• About this task
Copy out all the entries exactly.

• Task inputs
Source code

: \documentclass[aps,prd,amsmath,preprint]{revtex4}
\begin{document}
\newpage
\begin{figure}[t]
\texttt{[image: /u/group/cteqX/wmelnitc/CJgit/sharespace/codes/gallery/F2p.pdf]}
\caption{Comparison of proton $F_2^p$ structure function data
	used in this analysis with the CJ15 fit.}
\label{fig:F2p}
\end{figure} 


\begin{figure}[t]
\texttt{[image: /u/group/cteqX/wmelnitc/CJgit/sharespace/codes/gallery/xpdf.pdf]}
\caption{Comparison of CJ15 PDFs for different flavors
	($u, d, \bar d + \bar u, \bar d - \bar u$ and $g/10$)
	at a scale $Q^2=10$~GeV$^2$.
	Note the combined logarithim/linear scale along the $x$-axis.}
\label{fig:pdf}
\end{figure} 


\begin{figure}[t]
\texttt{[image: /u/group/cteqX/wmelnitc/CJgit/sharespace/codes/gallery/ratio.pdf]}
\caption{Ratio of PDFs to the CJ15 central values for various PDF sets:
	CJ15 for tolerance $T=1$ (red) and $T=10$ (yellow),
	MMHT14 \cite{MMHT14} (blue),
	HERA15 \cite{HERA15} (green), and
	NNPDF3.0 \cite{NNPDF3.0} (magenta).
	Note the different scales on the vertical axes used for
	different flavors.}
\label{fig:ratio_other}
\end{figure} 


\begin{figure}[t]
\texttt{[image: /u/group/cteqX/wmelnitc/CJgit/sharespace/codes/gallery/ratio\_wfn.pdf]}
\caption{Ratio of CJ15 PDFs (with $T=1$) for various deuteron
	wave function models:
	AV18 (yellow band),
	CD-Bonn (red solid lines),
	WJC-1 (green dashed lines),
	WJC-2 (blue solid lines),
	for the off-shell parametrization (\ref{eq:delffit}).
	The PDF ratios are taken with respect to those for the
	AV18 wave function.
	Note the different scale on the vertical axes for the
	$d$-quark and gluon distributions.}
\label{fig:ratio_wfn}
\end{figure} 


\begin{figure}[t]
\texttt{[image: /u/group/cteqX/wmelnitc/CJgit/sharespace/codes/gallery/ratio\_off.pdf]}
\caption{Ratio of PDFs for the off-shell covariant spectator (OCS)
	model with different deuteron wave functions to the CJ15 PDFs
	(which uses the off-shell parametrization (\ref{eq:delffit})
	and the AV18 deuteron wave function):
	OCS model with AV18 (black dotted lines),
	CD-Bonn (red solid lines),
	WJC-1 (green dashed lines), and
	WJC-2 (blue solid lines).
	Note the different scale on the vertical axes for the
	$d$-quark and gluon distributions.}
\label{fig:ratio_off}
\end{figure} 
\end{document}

• Response
Source code

: \documentclass[aps,prd,amsmath,preprint]{revtex4}
\begin{document}
\newpage
\begin{figure}[t]
\texttt{[image: /u/group/cteqX/wmelnitc/CJgit/sharespace/codes/gallery/F2p.pdf]}
\caption{Comparison of proton $F_2^p$ structure function data
	used in this analysis with the CJ15 fit.}
\label{fig:F2p}
\end{figure} 


\begin{figure}[t]
\texttt{[image: /u/group/cteqX/wmelnitc/CJgit/sharespace/codes/gallery/xpdf.pdf]}
\caption{Comparison of CJ15 PDFs for different flavors
	($u, d, \bar d + \bar u, \bar d - \bar u$ and $g/10$)
	at a scale $Q^2=10$~GeV$^2$.
	Note the combined logarithim/linear scale along the $x$-axis.}
\label{fig:pdf}
\end{figure} 


\begin{figure}[t]
\texttt{[image: /u/group/cteqX/wmelnitc/CJgit/sharespace/codes/gallery/ratio.pdf]}
\caption{Ratio of PDFs to the CJ15 central values for various PDF sets:
	CJ15 for tolerance $T=1$ (red) and $T=10$ (yellow),
	MMHT14 \cite{MMHT14} (blue),
	HERA15 \cite{HERA15} (green), and
	NNPDF3.0 \cite{NNPDF3.0} (magenta).
	Note the different scales on the vertical axes used for
	different flavors.}
\label{fig:ratio_other}
\end{figure} 


\begin{figure}[t]
\texttt{[image: /u/group/cteqX/wmelnitc/CJgit/sharespace/codes/gallery/ratio\_wfn.pdf]}
\caption{Ratio of CJ15 PDFs (with $T=1$) for various deuteron
	wave function models:
	AV18 (yellow band),
	CD-Bonn (red solid lines),
	WJC-1 (green dashed lines),
	WJC-2 (blue solid lines),
	for the off-shell parametrization (\ref{eq:delffit}).
	The PDF ratios are taken with respect to those for the
	AV18 wave function.
	Note the different scale on the vertical axes for the
	$d$-quark and gluon distributions.}
\label{fig:ratio_wfn}
\end{figure} 


\begin{figure}[t]
\texttt{[image: /u/group/cteqX/wmelnitc/CJgit/sharespace/codes/gallery/ratio\_off.pdf]}
\caption{Ratio of PDFs for the off-shell covariant spectator (OCS)
	model with different deuteron wave functions to the CJ15 PDFs
	(which uses the off-shell parametrization (\ref{eq:delffit})
	and the AV18 deuteron wave function):
	OCS model with AV18 (black dotted lines),
	CD-Bonn (red solid lines),
	WJC-1 (green dashed lines), and
	WJC-2 (blue solid lines).
	Note the different scale on the vertical axes for the
	$d$-quark and gluon distributions.}
\label{fig:ratio_off}
\end{figure} 
\end{document}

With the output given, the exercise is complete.